DARIEN — It was the indoor track equivalent of the dream team: during the winters of 2013-14, four girls worked in harmony to achieve perfection. Anna Sulger was in the leadoff spot for the Darien 4×200 relay, followed by, in order, Catherine Lacy, Maddie Schneider and Dillon Schoen.

They were undefeated, winning FCIAC, Class, State Open and New England championships.

“Honestly, I don’t know how we did it,” said Sulger as she recalled the seasons with great clarity. “It was all amazing. My sophomore year we kind of knew, and junior year everyone was out to get us.”
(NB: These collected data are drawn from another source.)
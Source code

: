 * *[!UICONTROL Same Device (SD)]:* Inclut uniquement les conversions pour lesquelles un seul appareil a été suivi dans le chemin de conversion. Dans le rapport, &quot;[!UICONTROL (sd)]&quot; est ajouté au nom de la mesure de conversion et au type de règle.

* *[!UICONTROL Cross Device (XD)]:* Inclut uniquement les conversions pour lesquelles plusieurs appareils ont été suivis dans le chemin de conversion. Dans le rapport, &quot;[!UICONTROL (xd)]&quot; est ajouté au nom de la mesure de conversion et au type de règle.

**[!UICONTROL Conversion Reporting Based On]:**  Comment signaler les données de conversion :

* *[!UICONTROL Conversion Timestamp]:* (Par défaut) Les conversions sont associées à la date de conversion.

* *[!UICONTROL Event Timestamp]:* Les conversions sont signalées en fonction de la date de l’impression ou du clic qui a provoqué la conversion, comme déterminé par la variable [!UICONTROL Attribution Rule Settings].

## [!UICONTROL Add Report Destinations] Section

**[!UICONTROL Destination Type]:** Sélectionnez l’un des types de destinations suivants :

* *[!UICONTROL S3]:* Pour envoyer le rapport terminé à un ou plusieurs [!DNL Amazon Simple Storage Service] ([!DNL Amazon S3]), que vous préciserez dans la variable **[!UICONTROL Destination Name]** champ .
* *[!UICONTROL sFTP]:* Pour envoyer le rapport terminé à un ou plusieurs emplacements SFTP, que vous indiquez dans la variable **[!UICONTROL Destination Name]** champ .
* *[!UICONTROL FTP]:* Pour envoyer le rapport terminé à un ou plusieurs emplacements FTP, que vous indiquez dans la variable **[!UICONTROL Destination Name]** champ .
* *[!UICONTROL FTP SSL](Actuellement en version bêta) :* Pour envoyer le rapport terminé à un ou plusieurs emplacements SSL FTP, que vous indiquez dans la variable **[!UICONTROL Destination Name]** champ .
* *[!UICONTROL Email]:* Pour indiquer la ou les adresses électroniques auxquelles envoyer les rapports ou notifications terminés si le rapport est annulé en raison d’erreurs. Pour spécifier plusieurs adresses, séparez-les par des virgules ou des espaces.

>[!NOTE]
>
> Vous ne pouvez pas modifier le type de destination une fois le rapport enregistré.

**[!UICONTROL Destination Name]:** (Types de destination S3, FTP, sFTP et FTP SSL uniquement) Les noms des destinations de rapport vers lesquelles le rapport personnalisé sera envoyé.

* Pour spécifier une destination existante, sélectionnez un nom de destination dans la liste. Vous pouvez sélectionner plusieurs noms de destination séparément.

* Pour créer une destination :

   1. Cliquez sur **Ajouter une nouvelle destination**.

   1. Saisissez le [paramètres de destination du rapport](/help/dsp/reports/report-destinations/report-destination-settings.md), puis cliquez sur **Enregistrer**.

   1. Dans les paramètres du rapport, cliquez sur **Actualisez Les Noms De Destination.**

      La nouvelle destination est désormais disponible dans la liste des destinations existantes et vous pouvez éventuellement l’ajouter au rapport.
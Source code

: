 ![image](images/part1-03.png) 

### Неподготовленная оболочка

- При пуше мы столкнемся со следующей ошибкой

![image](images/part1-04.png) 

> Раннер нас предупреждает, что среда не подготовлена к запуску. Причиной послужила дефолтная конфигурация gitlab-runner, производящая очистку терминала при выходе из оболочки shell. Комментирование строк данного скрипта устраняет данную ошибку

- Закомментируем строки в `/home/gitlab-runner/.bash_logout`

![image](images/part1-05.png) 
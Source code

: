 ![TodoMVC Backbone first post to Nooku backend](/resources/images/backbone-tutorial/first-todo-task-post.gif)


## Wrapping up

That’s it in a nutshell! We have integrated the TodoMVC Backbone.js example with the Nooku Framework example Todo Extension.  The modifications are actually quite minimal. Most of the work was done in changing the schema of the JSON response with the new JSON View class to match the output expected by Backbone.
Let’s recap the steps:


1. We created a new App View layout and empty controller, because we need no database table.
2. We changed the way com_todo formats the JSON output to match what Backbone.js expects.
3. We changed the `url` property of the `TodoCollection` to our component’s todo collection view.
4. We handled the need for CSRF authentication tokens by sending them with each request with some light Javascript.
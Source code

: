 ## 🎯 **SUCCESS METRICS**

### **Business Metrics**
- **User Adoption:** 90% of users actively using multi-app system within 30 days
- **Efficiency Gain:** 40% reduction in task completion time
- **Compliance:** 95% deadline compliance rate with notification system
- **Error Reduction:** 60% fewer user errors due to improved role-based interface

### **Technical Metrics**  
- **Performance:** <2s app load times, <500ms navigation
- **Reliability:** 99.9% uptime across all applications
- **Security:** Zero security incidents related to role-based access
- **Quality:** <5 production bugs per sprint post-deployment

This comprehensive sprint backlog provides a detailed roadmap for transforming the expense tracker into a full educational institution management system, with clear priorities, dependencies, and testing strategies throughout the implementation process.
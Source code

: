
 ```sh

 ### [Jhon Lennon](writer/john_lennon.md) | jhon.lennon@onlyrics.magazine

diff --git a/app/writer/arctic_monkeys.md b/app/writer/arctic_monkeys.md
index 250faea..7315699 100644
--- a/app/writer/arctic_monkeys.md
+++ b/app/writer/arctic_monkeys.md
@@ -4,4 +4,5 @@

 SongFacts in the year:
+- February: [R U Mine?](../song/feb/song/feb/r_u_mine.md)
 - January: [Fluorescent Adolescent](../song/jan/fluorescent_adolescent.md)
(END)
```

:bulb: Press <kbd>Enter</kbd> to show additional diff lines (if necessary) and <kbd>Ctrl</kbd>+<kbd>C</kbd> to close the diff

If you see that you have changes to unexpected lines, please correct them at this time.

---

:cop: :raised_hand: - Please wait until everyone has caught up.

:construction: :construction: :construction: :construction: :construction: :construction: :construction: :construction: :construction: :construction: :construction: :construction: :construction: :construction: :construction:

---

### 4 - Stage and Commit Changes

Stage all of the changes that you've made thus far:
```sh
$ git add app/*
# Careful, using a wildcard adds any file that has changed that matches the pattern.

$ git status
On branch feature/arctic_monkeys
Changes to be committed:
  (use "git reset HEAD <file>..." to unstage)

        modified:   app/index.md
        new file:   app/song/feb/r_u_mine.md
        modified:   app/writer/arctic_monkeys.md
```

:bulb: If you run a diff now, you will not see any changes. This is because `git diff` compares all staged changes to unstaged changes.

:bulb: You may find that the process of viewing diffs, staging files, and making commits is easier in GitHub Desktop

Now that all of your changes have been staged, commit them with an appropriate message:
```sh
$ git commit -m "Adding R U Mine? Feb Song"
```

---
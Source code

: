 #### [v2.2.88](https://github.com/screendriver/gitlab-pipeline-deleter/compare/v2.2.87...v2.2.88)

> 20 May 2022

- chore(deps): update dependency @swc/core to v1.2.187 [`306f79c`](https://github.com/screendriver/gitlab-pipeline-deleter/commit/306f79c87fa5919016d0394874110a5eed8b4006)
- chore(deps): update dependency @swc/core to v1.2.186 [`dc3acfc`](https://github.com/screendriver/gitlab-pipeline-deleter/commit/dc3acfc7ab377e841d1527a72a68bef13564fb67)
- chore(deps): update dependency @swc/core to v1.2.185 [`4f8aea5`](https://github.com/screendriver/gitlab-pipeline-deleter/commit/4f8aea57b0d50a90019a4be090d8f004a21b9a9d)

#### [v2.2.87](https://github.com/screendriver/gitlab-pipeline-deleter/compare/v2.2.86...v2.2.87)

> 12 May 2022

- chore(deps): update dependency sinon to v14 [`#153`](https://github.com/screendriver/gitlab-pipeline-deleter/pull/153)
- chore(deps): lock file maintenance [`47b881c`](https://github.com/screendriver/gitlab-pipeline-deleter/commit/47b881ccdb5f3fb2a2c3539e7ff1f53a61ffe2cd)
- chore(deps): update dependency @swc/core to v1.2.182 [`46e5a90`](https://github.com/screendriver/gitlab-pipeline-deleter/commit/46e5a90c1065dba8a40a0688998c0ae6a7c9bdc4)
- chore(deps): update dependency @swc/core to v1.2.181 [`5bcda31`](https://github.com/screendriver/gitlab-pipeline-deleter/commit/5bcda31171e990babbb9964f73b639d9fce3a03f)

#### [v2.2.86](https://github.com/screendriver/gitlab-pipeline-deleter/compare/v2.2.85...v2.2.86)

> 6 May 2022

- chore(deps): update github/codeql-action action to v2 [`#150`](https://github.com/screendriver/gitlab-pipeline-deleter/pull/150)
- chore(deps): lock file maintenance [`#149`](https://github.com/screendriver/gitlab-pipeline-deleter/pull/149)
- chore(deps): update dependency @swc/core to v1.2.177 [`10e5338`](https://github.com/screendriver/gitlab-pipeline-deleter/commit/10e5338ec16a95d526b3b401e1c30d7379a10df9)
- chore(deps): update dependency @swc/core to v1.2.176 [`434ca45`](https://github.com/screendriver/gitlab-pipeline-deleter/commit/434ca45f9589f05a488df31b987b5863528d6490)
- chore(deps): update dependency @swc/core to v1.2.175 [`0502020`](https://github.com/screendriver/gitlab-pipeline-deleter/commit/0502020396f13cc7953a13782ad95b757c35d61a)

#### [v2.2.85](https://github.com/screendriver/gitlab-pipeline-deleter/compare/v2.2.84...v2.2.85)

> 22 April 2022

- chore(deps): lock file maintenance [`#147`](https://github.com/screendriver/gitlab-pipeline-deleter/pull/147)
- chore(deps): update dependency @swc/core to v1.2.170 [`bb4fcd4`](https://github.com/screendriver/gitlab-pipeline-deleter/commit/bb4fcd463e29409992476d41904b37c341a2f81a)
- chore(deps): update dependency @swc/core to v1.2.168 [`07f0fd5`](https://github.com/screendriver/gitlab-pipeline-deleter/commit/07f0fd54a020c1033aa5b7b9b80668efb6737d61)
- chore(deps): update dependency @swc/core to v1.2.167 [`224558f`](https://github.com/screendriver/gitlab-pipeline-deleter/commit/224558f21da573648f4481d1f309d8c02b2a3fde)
Perhaps just as notable as the work on the track were the accomplishments in the classroom. Schoen and Lacy, a year ahead, currently attend, respectively, Stanford and Yale. Schoen is a member of the lacrosse team while Lacy is the only one who decided not to continue competing.

Then there are Sulger and Schneider, whose friendship dates back to elementary school and youth soccer fields. They have just started their freshmen track seasons, Sulger at Harvard and Schneider at West Point.

Besides success in the relays, Anna Sulger was a distance sprint champion at Darien.
Besides success in the relays, Anna Sulger was a distance sprint champion at Darien.

“I was looking mostly at Ivy League schools, Harvard, Princeton, Yale and Duke,” said Sulger. “I went on an official visit to Harvard and it had the best track program by far, and I wanted the combination of great academic and great athletics. I figured it was the best place for me to continue my track career.”

Schneider was eyeing many of the same schools as Sulger before she got a call from Army coach Mike Smith.

“I wasn’t thinking about West Point at all, I wasn’t thinking about the military at all,” Schneider said. “I went to look at it and I fell in love. I liked how everyone there had a purpose and they always pushed themselves to become better. It is cool to be around so many people who are so motivated.”

Both Sulger and Schneider had a great deal of individual success as well. Sulger was the indoor and CIAC Class L champion in both the 300 and 600 meters as a junior, and swept 200- and 400-meter titles in the FCIAC, Class L and State Open during the indoor season. Sulger equaled her accomplishments last indoor season, but was slowed by injury in the spring.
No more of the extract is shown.